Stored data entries
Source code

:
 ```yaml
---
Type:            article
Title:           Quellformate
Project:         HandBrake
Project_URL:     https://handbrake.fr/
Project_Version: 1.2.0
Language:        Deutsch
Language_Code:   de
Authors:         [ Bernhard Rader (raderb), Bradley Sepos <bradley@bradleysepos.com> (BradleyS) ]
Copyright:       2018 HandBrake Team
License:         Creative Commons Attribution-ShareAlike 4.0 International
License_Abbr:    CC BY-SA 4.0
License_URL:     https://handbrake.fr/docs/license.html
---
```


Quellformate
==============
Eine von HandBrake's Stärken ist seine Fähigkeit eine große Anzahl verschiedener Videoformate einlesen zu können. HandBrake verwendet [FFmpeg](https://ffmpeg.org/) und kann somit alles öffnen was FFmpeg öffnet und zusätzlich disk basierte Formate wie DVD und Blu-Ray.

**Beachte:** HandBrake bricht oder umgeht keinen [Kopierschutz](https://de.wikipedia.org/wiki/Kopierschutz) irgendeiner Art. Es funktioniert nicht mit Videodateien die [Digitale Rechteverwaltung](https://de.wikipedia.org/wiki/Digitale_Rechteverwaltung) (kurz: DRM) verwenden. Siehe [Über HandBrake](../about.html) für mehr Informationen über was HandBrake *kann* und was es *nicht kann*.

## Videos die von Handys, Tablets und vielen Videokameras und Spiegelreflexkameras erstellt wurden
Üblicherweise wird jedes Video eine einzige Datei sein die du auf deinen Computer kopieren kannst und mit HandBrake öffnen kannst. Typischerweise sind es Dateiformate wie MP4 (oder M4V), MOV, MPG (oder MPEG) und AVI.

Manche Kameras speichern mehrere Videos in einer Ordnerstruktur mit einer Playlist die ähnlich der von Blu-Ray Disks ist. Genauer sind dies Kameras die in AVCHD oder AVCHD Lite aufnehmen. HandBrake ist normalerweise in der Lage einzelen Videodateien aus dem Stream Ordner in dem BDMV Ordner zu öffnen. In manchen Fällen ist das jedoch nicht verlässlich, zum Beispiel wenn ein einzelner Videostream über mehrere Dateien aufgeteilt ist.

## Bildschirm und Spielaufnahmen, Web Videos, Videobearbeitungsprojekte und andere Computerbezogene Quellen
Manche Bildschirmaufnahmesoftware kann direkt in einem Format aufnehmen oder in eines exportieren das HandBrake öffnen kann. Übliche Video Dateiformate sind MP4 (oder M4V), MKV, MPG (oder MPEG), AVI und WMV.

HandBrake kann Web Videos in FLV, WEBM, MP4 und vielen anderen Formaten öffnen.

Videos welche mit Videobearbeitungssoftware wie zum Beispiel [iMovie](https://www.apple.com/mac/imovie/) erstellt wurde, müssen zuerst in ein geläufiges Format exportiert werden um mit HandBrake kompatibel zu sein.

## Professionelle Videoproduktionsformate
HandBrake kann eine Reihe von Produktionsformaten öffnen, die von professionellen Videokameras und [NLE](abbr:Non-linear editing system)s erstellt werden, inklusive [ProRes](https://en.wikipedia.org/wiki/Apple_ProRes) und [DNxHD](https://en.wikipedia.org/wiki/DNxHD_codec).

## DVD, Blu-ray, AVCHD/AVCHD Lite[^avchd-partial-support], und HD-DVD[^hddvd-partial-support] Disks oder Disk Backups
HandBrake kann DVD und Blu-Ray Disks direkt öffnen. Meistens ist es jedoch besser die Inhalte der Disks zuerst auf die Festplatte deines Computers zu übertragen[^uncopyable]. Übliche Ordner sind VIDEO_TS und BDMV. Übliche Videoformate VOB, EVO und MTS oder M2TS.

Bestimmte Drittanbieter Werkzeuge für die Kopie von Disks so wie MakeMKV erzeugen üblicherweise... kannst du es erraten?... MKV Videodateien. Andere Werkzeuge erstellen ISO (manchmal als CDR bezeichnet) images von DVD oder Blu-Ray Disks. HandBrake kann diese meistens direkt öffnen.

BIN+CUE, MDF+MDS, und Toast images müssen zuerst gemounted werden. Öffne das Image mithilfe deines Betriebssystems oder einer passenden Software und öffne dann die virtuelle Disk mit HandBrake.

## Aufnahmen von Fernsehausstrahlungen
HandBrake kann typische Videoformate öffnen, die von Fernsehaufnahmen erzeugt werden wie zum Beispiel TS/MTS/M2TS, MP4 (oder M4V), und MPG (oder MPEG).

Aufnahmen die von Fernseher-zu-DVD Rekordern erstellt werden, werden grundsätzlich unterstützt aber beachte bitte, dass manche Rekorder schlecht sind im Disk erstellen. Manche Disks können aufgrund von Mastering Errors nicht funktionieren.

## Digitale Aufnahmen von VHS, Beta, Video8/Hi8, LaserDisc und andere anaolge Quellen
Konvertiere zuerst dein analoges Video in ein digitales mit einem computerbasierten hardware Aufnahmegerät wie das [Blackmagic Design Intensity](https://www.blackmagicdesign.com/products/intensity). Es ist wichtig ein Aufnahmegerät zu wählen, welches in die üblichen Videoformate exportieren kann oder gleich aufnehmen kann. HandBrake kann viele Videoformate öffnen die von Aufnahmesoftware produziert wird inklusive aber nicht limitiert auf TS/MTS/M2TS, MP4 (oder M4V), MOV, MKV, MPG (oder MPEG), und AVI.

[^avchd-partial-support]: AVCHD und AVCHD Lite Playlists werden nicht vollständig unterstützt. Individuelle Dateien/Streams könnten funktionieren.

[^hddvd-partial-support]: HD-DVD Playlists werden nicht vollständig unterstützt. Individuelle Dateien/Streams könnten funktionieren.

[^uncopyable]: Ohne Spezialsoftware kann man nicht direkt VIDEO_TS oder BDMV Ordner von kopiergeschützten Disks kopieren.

## [What is required]
Every record above should be written out exactly.

## [Written reply]
Source code

:
 ```yaml
---
Type:            article
Title:           Quellformate
Project:         HandBrake
Project_URL:     https://handbrake.fr/
Project_Version: 1.2.0
Language:        Deutsch
Language_Code:   de
Authors:         [ Bernhard Rader (raderb), Bradley Sepos <bradley@bradleysepos.com> (BradleyS) ]
Copyright:       2018 HandBrake Team
License:         Creative Commons Attribution-ShareAlike 4.0 International
License_Abbr:    CC BY-SA 4.0
License_URL:     https://handbrake.fr/docs/license.html
---
```


Quellformate
==============
Eine von HandBrake's Stärken ist seine Fähigkeit eine große Anzahl verschiedener Videoformate einlesen zu können. HandBrake verwendet [FFmpeg](https://ffmpeg.org/) und kann somit alles öffnen was FFmpeg öffnet und zusätzlich disk basierte Formate wie DVD und Blu-Ray.

**Beachte:** HandBrake bricht oder umgeht keinen [Kopierschutz](https://de.wikipedia.org/wiki/Kopierschutz) irgendeiner Art. Es funktioniert nicht mit Videodateien die [Digitale Rechteverwaltung](https://de.wikipedia.org/wiki/Digitale_Rechteverwaltung) (kurz: DRM) verwenden. Siehe [Über HandBrake](../about.html) für mehr Informationen über was HandBrake *kann* und was es *nicht kann*.

## Videos die von Handys, Tablets und vielen Videokameras und Spiegelreflexkameras erstellt wurden
Üblicherweise wird jedes Video eine einzige Datei sein die du auf deinen Computer kopieren kannst und mit HandBrake öffnen kannst. Typischerweise sind es Dateiformate wie MP4 (oder M4V), MOV, MPG (oder MPEG) und AVI.

Manche Kameras speichern mehrere Videos in einer Ordnerstruktur mit einer Playlist die ähnlich der von Blu-Ray Disks ist. Genauer sind dies Kameras die in AVCHD oder AVCHD Lite aufnehmen. HandBrake ist normalerweise in der Lage einzelen Videodateien aus dem Stream Ordner in dem BDMV Ordner zu öffnen. In manchen Fällen ist das jedoch nicht verlässlich, zum Beispiel wenn ein einzelner Videostream über mehrere Dateien aufgeteilt ist.

## Bildschirm und Spielaufnahmen, Web Videos, Videobearbeitungsprojekte und andere Computerbezogene Quellen
Manche Bildschirmaufnahmesoftware kann direkt in einem Format aufnehmen oder in eines exportieren das HandBrake öffnen kann. Übliche Video Dateiformate sind MP4 (oder M4V), MKV, MPG (oder MPEG), AVI und WMV.

HandBrake kann Web Videos in FLV, WEBM, MP4 und vielen anderen Formaten öffnen.

Videos welche mit Videobearbeitungssoftware wie zum Beispiel [iMovie](https://www.apple.com/mac/imovie/) erstellt wurde, müssen zuerst in ein geläufiges Format exportiert werden um mit HandBrake kompatibel zu sein.

## Professionelle Videoproduktionsformate
HandBrake kann eine Reihe von Produktionsformaten öffnen, die von professionellen Videokameras und [NLE](abbr:Non-linear editing system)s erstellt werden, inklusive [ProRes](https://en.wikipedia.org/wiki/Apple_ProRes) und [DNxHD](https://en.wikipedia.org/wiki/DNxHD_codec).

## DVD, Blu-ray, AVCHD/AVCHD Lite[^avchd-partial-support], und HD-DVD[^hddvd-partial-support] Disks oder Disk Backups
HandBrake kann DVD und Blu-Ray Disks direkt öffnen. Meistens ist es jedoch besser die Inhalte der Disks zuerst auf die Festplatte deines Computers zu übertragen[^uncopyable]. Übliche Ordner sind VIDEO_TS und BDMV. Übliche Videoformate VOB, EVO und MTS oder M2TS.

Bestimmte Drittanbieter Werkzeuge für die Kopie von Disks so wie MakeMKV erzeugen üblicherweise... kannst du es erraten?... MKV Videodateien. Andere Werkzeuge erstellen ISO (manchmal als CDR bezeichnet) images von DVD oder Blu-Ray Disks. HandBrake kann diese meistens direkt öffnen.

BIN+CUE, MDF+MDS, und Toast images müssen zuerst gemounted werden. Öffne das Image mithilfe deines Betriebssystems oder einer passenden Software und öffne dann die virtuelle Disk mit HandBrake.

## Aufnahmen von Fernsehausstrahlungen
HandBrake kann typische Videoformate öffnen, die von Fernsehaufnahmen erzeugt werden wie zum Beispiel TS/MTS/M2TS, MP4 (oder M4V), und MPG (oder MPEG).

Aufnahmen die von Fernseher-zu-DVD Rekordern erstellt werden, werden grundsätzlich unterstützt aber beachte bitte, dass manche Rekorder schlecht sind im Disk erstellen. Manche Disks können aufgrund von Mastering Errors nicht funktionieren.

## Digitale Aufnahmen von VHS, Beta, Video8/Hi8, LaserDisc und andere anaolge Quellen
Konvertiere zuerst dein analoges Video in ein digitales mit einem computerbasierten hardware Aufnahmegerät wie das [Blackmagic Design Intensity](https://www.blackmagicdesign.com/products/intensity). Es ist wichtig ein Aufnahmegerät zu wählen, welches in die üblichen Videoformate exportieren kann oder gleich aufnehmen kann. HandBrake kann viele Videoformate öffnen die von Aufnahmesoftware produziert wird inklusive aber nicht limitiert auf TS/MTS/M2TS, MP4 (oder M4V), MOV, MKV, MPG (oder MPEG), und AVI.

[^avchd-partial-support]: AVCHD und AVCHD Lite Playlists werden nicht vollständig unterstützt. Individuelle Dateien/Streams könnten funktionieren.

[^hddvd-partial-support]: HD-DVD Playlists werden nicht vollständig unterstützt. Individuelle Dateien/Streams könnten funktionieren.

[^uncopyable]: Ohne Spezialsoftware kann man nicht direkt VIDEO_TS oder BDMV Ordner von kopiergeschützten Disks kopieren.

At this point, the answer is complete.